The U.S. Surgeon General predicted that this would be the
hardest and saddest week we have faced since COVID-19 reached our shores. At the beginning of this week the death toll
surpassed 10,000 and continued to climb. Every death has a story, a life with family
and friends suddenly snuffed out in a matter of days. In Florida a couple who had been married 51
years and were in good health contracted COVID-19. Within 3 weeks the husband
and wife died within 6 minutes of each other.
In Colorado a 41 year old Sheriff’s deputy picked up the virus. He died of COVID-19 on April 1.
In New York funeral homes were struggling to process the
bodies. Morgues, cemeteries and chapels
are closed. Loved ones were being
cremated and buried without funerals.
Families are left to mourn alone without the comforting presence of
clergy and friends.
In 1997 I attended a conference in Boston and stayed at the
historic Omni Parker House Hotel. With a
bit of free time on my hands, I ventured outside, crossed Tremont Street and
wandered into the Granary Burial Grounds, the third oldest cemetery in Boston
established in 1660. Some of America’s
founding fathers are buried here: Paul Revere, Samuel Adams, John Hancock and
five victims of the Boston massacre along with Benjamin Franklin’s parents.
As I wandered among the grave markers I was struck by the
contrast. Those gravestones that were
erected in the late 1600s bore images of skulls and cross bones. They appeared stark
and painful. But in the early 1700s
something changed. The images were replaced with angels and cherubim along with
Scripture quotations. They radiated hope and expectations for heaven.
I wondered what happened to cause the change. Why were those buried in the late 1600s
interred beneath morbid markers while those who died in the 1730s and later had
gravestones symbolizing hope of heaven?
The only explanation seemed to be the Great Awakening.

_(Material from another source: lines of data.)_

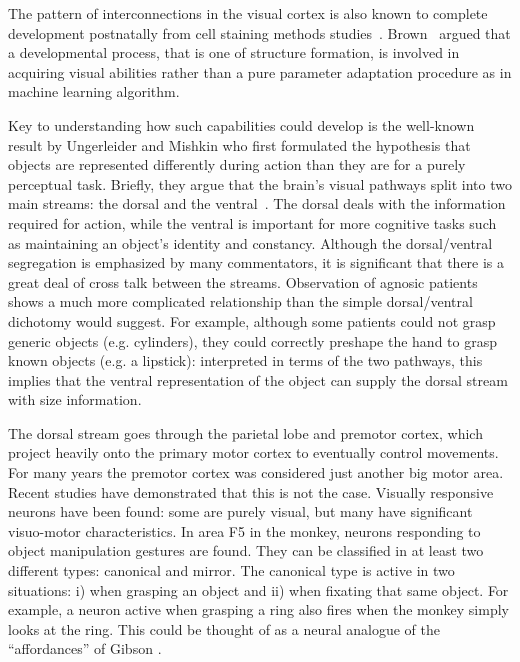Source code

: \ifverbose
The pattern of interconnections in the visual cortex is also known
to complete development postnatally from cell staining methods
studies~\cite{burkhalter93development,callaway92development}.
Brown~\cite{brown94vision} argued that a developmental process, that
is one of structure formation, is involved in acquiring visual
abilities rather than a pure parameter adaptation procedure as in
machine learning algorithm.
\fi

Key to understanding how such capabilities could develop is the
well-known result by Ungerleider and Mishkin \cite{ungerleider82two}
who first formulated the hypothesis that objects are represented
differently during action than they are for a purely perceptual task.
Briefly, they argue that the brain's visual pathways split into two
main streams: the dorsal and the ventral~\cite{milner95visual}. The
dorsal deals with the information required for action, while the
ventral is important for more cognitive tasks such as maintaining an
object's identity and constancy.  Although the dorsal/ventral
segregation is emphasized by many commentators, it is significant that
there is a great deal of cross talk between the streams.  Observation
of agnosic patients \cite{jeannerod97cognitive} shows a much more
complicated relationship than the simple dorsal/ventral dichotomy
would suggest.  For example, although some patients could not grasp
generic objects (e.g.  cylinders), they could correctly preshape the
hand to grasp known objects (e.g. a lipstick): interpreted in terms of
the two pathways, this implies that the ventral representation of the
object can supply the dorsal stream with size information.

The dorsal stream goes through the parietal lobe and premotor cortex,
which project heavily onto the primary motor cortex to eventually
control movements. For many years the premotor cortex was considered
just another big motor area.  Recent studies
\cite{jeannerod97cognitive} have demonstrated that this is not the
case.  Visually responsive neurons have been found: some are purely
visual, but many have significant visuo-motor characteristics. In area
F5 in the monkey, neurons responding to object manipulation gestures
are found.  They can be classified in at least two different types:
canonical and mirror.  The canonical type is active in two situations:
i) when grasping an object and ii) when fixating that same object.
For example, a neuron active when grasping a ring also fires when the
monkey simply looks at the ring.  This could be thought of as a neural
analogue of the ``affordances'' of Gibson \cite{gibson77theory}.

The earliest beginnings of the Great Awakening can be traced
to Gilbert Tennent who founded a “Log College” In Pennsylvania in 1727 to train
Presbyterian preachers. The “Log College”
was later named “Princeton.” But it took
wings in the 1730s on the preaching of John and Charles Wesley, the founders of
Methodism, and George Whitefield, whose sermons were widely published by his
friend, Benjamin Franklin. The Great Awakening changed the spiritual fabric of
the Colonies and transformed the way people viewed death. Death released its grim grip of despair and
was replace by the hope of heaven through faith in Jesus Christ.
It is more than interesting, perhaps providential, that our
generation is engaged in its greatest struggle with death at the precise moment
when the world remembers the resurrection!
But this Easter will be different.
Churches will be empty. Perhaps our vacant churches will serve as a
powerful reminder of another empty room where the body of Jesus was entombed
2,000 years ago. “But now Christ has
been raised from the dead, the first fruits of those who are asleep. … O death
where is our victory? O death where is
your sting? The sting of death is sin, and
the power of sin is the law. But thanks be to God who gives us the victory
through our Lord Jesus Christ” (1 Corinthians 15:20, 55-57). The churches may be empty but the message
prevails and Jesus’ resurrection will be proclaimed this Easter more widely
than ever.
While most every cathedral and large ornate buildings will be empty as tombs, Houses of worship will be filled. Wherever 2 or 3 are gathered together, He is with us. We will pray, we will sing, and we will "break Bread" together. Sunday is coming, He is risen, worship will be given, and we rejoice...Blessed be the One who was slain and is risen!